WHAT THE EXERCISE ASKS: Restate the records below word for word, and omit the images they hold.
*** EXERCISE MATERIAL ***
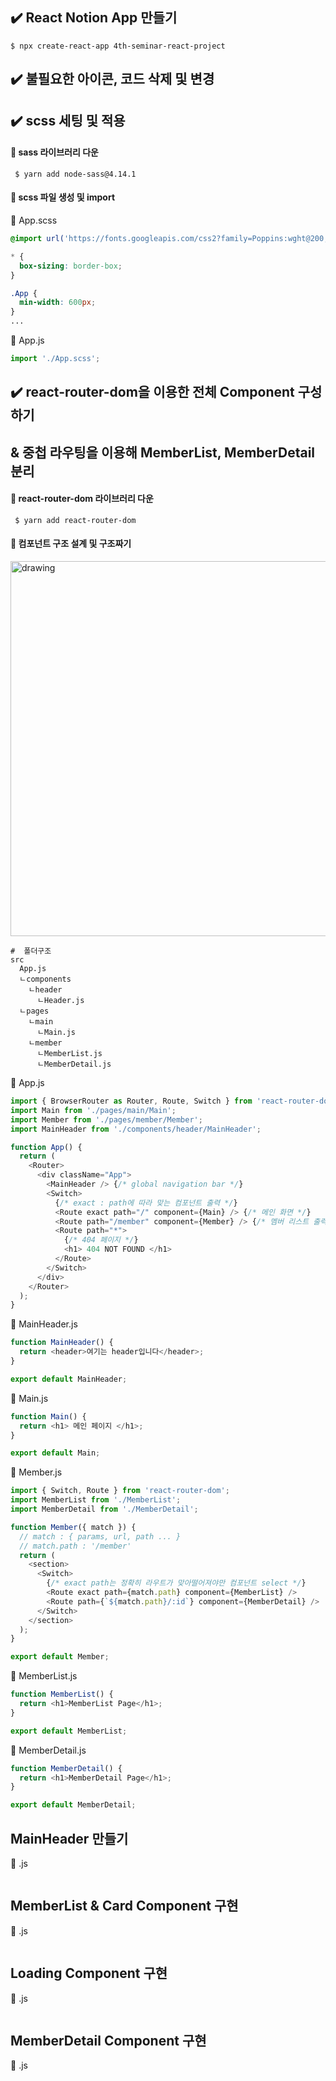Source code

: ## ✔️ React Notion App 만들기

`$ npx create-react-app 4th-seminar-react-project`

## ✔️ 불필요한 아이콘, 코드 삭제 및 변경

## ✔️ scss 세팅 및 적용

#### 🐝 sass 라이브러리 다운

` $ yarn add node-sass@4.14.1`

#### 🐝 scss 파일 생성 및 import

📃 App.scss

```css
@import url('https://fonts.googleapis.com/css2?family=Poppins:wght@200;400;600&display=swap');

* {
  box-sizing: border-box;
}

.App {
  min-width: 600px;
}
...
```

📃 App.js

```js
import './App.scss';
```

## ✔️ react-router-dom을 이용한 전체 Component 구성하기

## & 중첩 라우팅을 이용해 MemberList, MemberDetail 분리

#### 🐝 react-router-dom 라이브러리 다운

` $ yarn add react-router-dom`

#### 🐝 컴포넌트 구조 설계 및 구조짜기

<img src="https://user-images.githubusercontent.com/22907830/98641951-f4c7aa00-236f-11eb-9ece-bc307f70ada6.png" alt="drawing" width="600"/>

```
#  폴더구조
src
  App.js
  ㄴcomponents
    ㄴheader
      ㄴHeader.js
  ㄴpages
    ㄴmain
      ㄴMain.js
    ㄴmember
      ㄴMemberList.js
      ㄴMemberDetail.js
```

📃 App.js

```js
import { BrowserRouter as Router, Route, Switch } from 'react-router-dom';
import Main from './pages/main/Main';
import Member from './pages/member/Member';
import MainHeader from './components/header/MainHeader';

function App() {
  return (
    <Router>
      <div className="App">
        <MainHeader /> {/* global navigation bar */}
        <Switch>
          {/* exact : path에 따라 맞는 컴포넌트 출력 */}
          <Route exact path="/" component={Main} /> {/* 메인 화면 */}
          <Route path="/member" component={Member} /> {/* 멤버 리스트 출력 */}
          <Route path="*">
            {/* 404 페이지 */}
            <h1> 404 NOT FOUND </h1>
          </Route>
        </Switch>
      </div>
    </Router>
  );
}
```

📃 MainHeader.js

```js
function MainHeader() {
  return <header>여기는 header입니다</header>;
}

export default MainHeader;
```

📃 Main.js

```js
function Main() {
  return <h1> 메인 페이지 </h1>;
}

export default Main;
```

📃 Member.js

```js
import { Switch, Route } from 'react-router-dom';
import MemberList from './MemberList';
import MemberDetail from './MemberDetail';

function Member({ match }) {
  // match : { params, url, path ... }
  // match.path : '/member'
  return (
    <section>
      <Switch>
        {/* exact path는 정확히 라우트가 맞아떨어져야만 컴포넌트 select */}
        <Route exact path={match.path} component={MemberList} />
        <Route path={`${match.path}/:id`} component={MemberDetail} />
      </Switch>
    </section>
  );
}

export default Member;
```

📃 MemberList.js

```js
function MemberList() {
  return <h1>MemberList Page</h1>;
}

export default MemberList;
```

📃 MemberDetail.js

```js
function MemberDetail() {
  return <h1>MemberDetail Page</h1>;
}

export default MemberDetail;
```

## MainHeader 만들기

📃 .js

```js

```

## MemberList & Card Component 구현

📃 .js

```js

```

## Loading Component 구현

📃 .js

```js

```

## MemberDetail Component 구현

📃 .js

```js

```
*** End of EXERCISE MATERIAL ***
EXERCISE ANSWER:
Source code

: ## ✔️ React Notion App 만들기

`$ npx create-react-app 4th-seminar-react-project`

## ✔️ 불필요한 아이콘, 코드 삭제 및 변경

## ✔️ scss 세팅 및 적용

#### 🐝 sass 라이브러리 다운

` $ yarn add node-sass@4.14.1`

#### 🐝 scss 파일 생성 및 import

📃 App.scss

```css
@import url('https://fonts.googleapis.com/css2?family=Poppins:wght@200;400;600&display=swap');

* {
  box-sizing: border-box;
}

.App {
  min-width: 600px;
}
...
```

📃 App.js

```js
import './App.scss';
```

## ✔️ react-router-dom을 이용한 전체 Component 구성하기

## & 중첩 라우팅을 이용해 MemberList, MemberDetail 분리

#### 🐝 react-router-dom 라이브러리 다운

` $ yarn add react-router-dom`

#### 🐝 컴포넌트 구조 설계 및 구조짜기

<img src="https://user-images.githubusercontent.com/22907830/98641951-f4c7aa00-236f-11eb-9ece-bc307f70ada6.png" alt="drawing" width="600"/>

```
#  폴더구조
src
  App.js
  ㄴcomponents
    ㄴheader
      ㄴHeader.js
  ㄴpages
    ㄴmain
      ㄴMain.js
    ㄴmember
      ㄴMemberList.js
      ㄴMemberDetail.js
```

📃 App.js

```js
import { BrowserRouter as Router, Route, Switch } from 'react-router-dom';
import Main from './pages/main/Main';
import Member from './pages/member/Member';
import MainHeader from './components/header/MainHeader';

function App() {
  return (
    <Router>
      <div className="App">
        <MainHeader /> {/* global navigation bar */}
        <Switch>
          {/* exact : path에 따라 맞는 컴포넌트 출력 */}
          <Route exact path="/" component={Main} /> {/* 메인 화면 */}
          <Route path="/member" component={Member} /> {/* 멤버 리스트 출력 */}
          <Route path="*">
            {/* 404 페이지 */}
            <h1> 404 NOT FOUND </h1>
          </Route>
        </Switch>
      </div>
    </Router>
  );
}
```

📃 MainHeader.js

```js
function MainHeader() {
  return <header>여기는 header입니다</header>;
}

export default MainHeader;
```

📃 Main.js

```js
function Main() {
  return <h1> 메인 페이지 </h1>;
}

export default Main;
```

📃 Member.js

```js
import { Switch, Route } from 'react-router-dom';
import MemberList from './MemberList';
import MemberDetail from './MemberDetail';

function Member({ match }) {
  // match : { params, url, path ... }
  // match.path : '/member'
  return (
    <section>
      <Switch>
        {/* exact path는 정확히 라우트가 맞아떨어져야만 컴포넌트 select */}
        <Route exact path={match.path} component={MemberList} />
        <Route path={`${match.path}/:id`} component={MemberDetail} />
      </Switch>
    </section>
  );
}

export default Member;
```

📃 MemberList.js

```js
function MemberList() {
  return <h1>MemberList Page</h1>;
}

export default MemberList;
```

📃 MemberDetail.js

```js
function MemberDetail() {
  return <h1>MemberDetail Page</h1>;
}

export default MemberDetail;
```

## MainHeader 만들기

📃 .js

```js

```

## MemberList & Card Component 구현

📃 .js

```js

```

## Loading Component 구현

📃 .js

```js

```

## MemberDetail Component 구현

📃 .js

```js

```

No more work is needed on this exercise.